Combien vaut une vie humaine ?

Santiago Alba Rico 5 mai 2013

Combien vaut une vie humaine ? L’une des manières de la calculer est celle utilisée par les avocats de la multinationale Union Carbide afin de fixer le montant des indemnités aux victimes du désastre de Bhopal en 1984. Si le « revenu per capita » de l’Inde est (était à cette époque là) de 250 dollars tandis qu’aux Etats-Unis il est de 15.000 dollars, on peut alors conclure que la valeur moyenne d’une « vie indienne » est de 8.300 dollars tandis que celle d’une « vie étatsunienne » atteint 500.000 dollars. Les compagnies d’assurance utilisent habituellement ce type d’évaluations pour augmenter leurs marges de bénéfices.

Il existe d’autres possibilités, que l’on juge plus barbares, à savoir celles de ces systèmes « primitifs » d’équivalents que nous appelons « vengeance ». La forme la plus extrême est la loi du Talion (« œil pour œil, dent pour dent »), mais il en existe d’autres, plus bénignes, parmi différents peuples ; on peut alors échanger une vie humaine contre quatre moutons, ou encore compenser la perte d’un membre par un morceau de terre ou une femme d’âge pubère.

En définitive, quand nous calculons la valeur de la vie humaine nous avons souvent recourt à des « expressions monétarisées », c’est-à-dire que nous tentons de saisir une quantité qui est, elle, incommensurable, en la comparant à des formes comptables extérieures : argent, bétail, marchandises. Mais, à leur tour, quelles sont les valeurs de l’argent, du bétail et des marchandises ?

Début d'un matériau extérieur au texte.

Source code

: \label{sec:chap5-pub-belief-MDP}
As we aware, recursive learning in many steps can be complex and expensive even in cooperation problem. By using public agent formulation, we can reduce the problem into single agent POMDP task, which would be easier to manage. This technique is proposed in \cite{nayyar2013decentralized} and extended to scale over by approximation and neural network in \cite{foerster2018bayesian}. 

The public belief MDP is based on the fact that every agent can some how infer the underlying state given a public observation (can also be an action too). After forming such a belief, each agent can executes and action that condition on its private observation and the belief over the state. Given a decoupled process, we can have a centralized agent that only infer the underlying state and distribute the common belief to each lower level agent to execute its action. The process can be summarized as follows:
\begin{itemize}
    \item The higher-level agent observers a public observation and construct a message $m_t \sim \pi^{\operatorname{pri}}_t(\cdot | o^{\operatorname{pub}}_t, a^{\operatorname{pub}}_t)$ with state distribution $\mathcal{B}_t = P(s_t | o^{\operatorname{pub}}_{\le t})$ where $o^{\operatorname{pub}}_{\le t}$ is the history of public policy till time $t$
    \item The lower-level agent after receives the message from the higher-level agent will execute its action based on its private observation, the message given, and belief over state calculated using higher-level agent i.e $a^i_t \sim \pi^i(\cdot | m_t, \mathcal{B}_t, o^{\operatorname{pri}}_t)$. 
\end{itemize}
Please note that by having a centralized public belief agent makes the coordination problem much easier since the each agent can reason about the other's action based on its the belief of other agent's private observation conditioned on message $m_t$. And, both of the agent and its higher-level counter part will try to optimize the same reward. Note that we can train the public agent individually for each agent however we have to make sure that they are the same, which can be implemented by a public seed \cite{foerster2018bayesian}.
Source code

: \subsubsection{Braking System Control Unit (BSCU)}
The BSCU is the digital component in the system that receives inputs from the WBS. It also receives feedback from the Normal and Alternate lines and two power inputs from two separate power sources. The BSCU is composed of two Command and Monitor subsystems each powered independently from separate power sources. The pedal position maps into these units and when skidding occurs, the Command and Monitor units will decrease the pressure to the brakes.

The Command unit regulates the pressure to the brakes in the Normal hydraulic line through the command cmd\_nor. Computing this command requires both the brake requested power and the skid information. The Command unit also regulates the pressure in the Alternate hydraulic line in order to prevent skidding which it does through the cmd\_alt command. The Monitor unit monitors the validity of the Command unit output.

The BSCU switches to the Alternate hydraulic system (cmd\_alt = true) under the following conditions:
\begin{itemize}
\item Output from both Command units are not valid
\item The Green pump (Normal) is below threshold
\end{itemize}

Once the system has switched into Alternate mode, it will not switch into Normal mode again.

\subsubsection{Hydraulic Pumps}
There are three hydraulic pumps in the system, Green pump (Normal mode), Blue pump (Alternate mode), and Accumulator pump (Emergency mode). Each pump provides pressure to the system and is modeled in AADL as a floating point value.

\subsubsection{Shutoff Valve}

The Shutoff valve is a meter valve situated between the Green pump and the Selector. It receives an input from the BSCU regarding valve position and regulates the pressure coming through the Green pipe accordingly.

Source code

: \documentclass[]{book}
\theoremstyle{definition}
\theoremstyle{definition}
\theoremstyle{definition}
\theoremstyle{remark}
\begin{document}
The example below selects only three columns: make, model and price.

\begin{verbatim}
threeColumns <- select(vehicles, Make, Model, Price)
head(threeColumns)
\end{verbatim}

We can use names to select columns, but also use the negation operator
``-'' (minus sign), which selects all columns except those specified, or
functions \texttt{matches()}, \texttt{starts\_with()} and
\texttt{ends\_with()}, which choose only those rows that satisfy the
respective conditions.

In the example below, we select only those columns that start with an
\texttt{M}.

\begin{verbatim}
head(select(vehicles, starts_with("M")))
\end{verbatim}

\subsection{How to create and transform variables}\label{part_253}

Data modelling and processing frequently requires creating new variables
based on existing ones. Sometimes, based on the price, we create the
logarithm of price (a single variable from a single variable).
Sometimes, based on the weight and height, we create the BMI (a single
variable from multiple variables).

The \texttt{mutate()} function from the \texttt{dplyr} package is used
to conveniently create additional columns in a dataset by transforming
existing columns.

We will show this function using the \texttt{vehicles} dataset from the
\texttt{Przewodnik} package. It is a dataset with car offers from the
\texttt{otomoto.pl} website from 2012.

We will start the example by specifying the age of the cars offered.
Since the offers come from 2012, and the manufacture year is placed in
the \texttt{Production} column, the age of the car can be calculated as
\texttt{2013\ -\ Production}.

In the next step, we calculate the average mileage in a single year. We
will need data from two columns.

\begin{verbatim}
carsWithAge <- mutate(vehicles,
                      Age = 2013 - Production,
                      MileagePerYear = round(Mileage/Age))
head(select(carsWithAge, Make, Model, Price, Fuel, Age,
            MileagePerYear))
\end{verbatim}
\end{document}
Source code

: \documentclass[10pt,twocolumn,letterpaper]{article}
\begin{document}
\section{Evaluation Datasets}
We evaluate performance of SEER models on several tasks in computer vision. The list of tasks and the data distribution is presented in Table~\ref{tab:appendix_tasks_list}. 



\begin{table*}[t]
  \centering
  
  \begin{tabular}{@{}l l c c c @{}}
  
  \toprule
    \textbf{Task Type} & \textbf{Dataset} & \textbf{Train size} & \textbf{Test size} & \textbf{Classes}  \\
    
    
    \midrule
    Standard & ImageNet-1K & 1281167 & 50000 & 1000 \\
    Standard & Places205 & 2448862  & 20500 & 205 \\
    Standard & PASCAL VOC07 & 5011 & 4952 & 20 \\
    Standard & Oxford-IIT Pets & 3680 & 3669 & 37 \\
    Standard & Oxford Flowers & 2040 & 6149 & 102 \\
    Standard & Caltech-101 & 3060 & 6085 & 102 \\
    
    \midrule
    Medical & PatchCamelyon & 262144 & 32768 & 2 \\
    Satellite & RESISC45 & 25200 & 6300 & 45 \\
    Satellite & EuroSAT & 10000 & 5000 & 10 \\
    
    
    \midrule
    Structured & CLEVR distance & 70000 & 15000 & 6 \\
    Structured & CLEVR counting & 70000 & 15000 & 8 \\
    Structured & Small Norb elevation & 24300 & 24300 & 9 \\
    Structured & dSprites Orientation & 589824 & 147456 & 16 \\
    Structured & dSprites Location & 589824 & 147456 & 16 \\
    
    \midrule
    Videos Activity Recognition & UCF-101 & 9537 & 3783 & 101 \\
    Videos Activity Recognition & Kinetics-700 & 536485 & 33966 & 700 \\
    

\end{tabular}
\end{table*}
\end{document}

Le concept de "valeur-travail"

Comme on le sait, David Ricardo et Adam Smith furent les premiers à couler dans une formule un rapport que tous les peuples acceptaient intuitivement dans leurs échanges et rapports sociaux : celui qui associe la « valeur » d’un objet à une combinaison déterminée de Temps et de Travail. Karl Marx a ensuite affiné cette formulation en substituant le « travail » par la « force de travail » et en identifiant la valeur d’une marchandise au « temps socialement nécessaire à sa production ». A partir de là, Marx en a déduit une forme objective et paradoxale d’exploitation, indépendante des coups de fouets et des contremaîtres, cachée dans une donnée chiffrée et attrayante : le salaire. Marx n’a jamais oublié la pré-condition élémentaire (« la source de toute richesse est la nature et non le travail »), mais disons qu’il a élevé à une catégorie « scientifique » une intuition subjective élémentaire : celle qu’un objet vaut d’autant plus que nous avons consacrés plus de temps et d’efforts à l’élaborer ou à le fabriquer.

Le problème réside dans le fait de savoir combien vaut la marchandise appelée « force de travail » ; autrement dit, la vie humaine transférée à l’objet. Pour ce faire, Marx a appliqué la logique valeur/travail et démontré que si une marchandise vaut autant que le travail socialement nécessaire investi dans sa production, la « vie humaine » vaut autant que l’ensemble des marchandises indispensables à sa (re)production : pain, chaussures, un toit… soit tout le nécessaire en fin de compte pour renouveler les énergies physiques du travailleur de telle sorte qu’il soit quotidiennement apte pour une nouvelle journée de travail. [1]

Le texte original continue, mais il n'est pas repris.